[What to work on]: Go over the records and copy every line with the string "Typography".

Dataset entries:
__________________________________________________
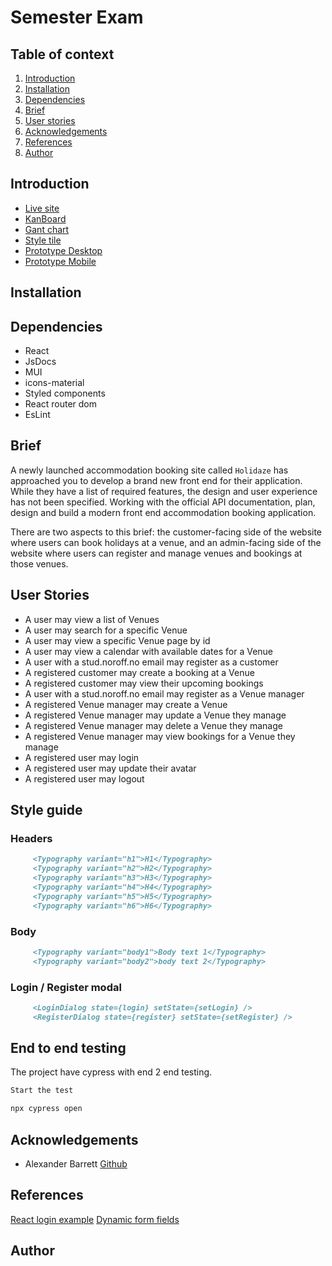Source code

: # Semester Exam

## Table of context

1. [Introduction](#introduction)
2. [Installation](#installation)
3. [Dependencies](#dependencies)
4. [Brief](#brief)
5. [User stories](#user-stories)
6. [Acknowledgements](#acknowledgements)
7. [References](#references)
8. [Author](#author)

## Introduction

- [Live site](https://holidaze-ex.netlify.app/)
- [KanBoard](https://github.com/users/Christonn93/projects/8/views/1)
- [Gant chart](https://github.com/users/Christonn93/projects/8/views/4)
- [Style tile](https://xd.adobe.com/view/9dea87d3-870f-4cb6-bdc4-ead0088a65c6-c8b9/)
- [Prototype Desktop](https://xd.adobe.com/view/b8f06851-3275-4470-86a2-606f44983f53-eda3/)
- [Prototype Mobile](https://xd.adobe.com/view/4fb74c05-a32b-422d-a0df-db3dea40a13d-1ae4/)

## Installation

## Dependencies

- React
- JsDocs
- MUI
- icons-material
- Styled components
- React router dom
- EsLint

## Brief

A newly launched accommodation booking site called `Holidaze` has approached you to develop a brand new front end for their application. While they have a list of required features, the design and user experience has not been specified. Working with the official API documentation, plan, design and build a modern front end accommodation booking application.

There are two aspects to this brief: the customer-facing side of the website where users can book holidays at a venue, and an admin-facing side of the website where users can register and manage venues and bookings at those venues.

## User Stories

- A user may view a list of Venues
- A user may search for a specific Venue
- A user may view a specific Venue page by id
- A user may view a calendar with available dates for a Venue
- A user with a stud.noroff.no email may register as a customer
- A registered customer may create a booking at a Venue
- A registered customer may view their upcoming bookings
- A user with a stud.noroff.no email may register as a Venue manager
- A registered Venue manager may create a Venue
- A registered Venue manager may update a Venue they manage
- A registered Venue manager may delete a Venue they manage
- A registered Venue manager may view bookings for a Venue they manage
- A registered user may login
- A registered user may update their avatar
- A registered user may logout

## Style guide

### Headers

```md
     <Typography variant="h1">H1</Typography>
     <Typography variant="h2">H2</Typography>
     <Typography variant="h3">H3</Typography>
     <Typography variant="h4">H4</Typography>
     <Typography variant="h5">H5</Typography>
     <Typography variant="h6">H6</Typography>
```

### Body

```md
     <Typography variant="body1">Body text 1</Typography>
     <Typography variant="body2">body text 2</Typography>
```

### Login / Register modal

```md
     <LoginDialog state={login} setState={setLogin} />
     <RegisterDialog state={register} setState={setRegister} />
```

## End to end testing

The project have cypress with end 2 end testing.

```md
Start the test

npx cypress open

```

## Acknowledgements

- Alexander Barrett [Github](https://github.com/Anclagen)

## References

[React login example](https://javascript.plainenglish.io/basic-react-login-using-external-api-e33322e480cd)
[Dynamic form fields](https://www.freecodecamp.org/news/build-dynamic-forms-in-react/)

## Author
__________________________________________________
[Task output]:
     <Typography variant="h1">H1</Typography>
     <Typography variant="h2">H2</Typography>
     <Typography variant="h3">H3</Typography>
     <Typography variant="h4">H4</Typography>
     <Typography variant="h5">H5</Typography>
     <Typography variant="h6">H6</Typography>
     <Typography variant="body1">Body text 1</Typography>
     <Typography variant="body2">body text 2</Typography>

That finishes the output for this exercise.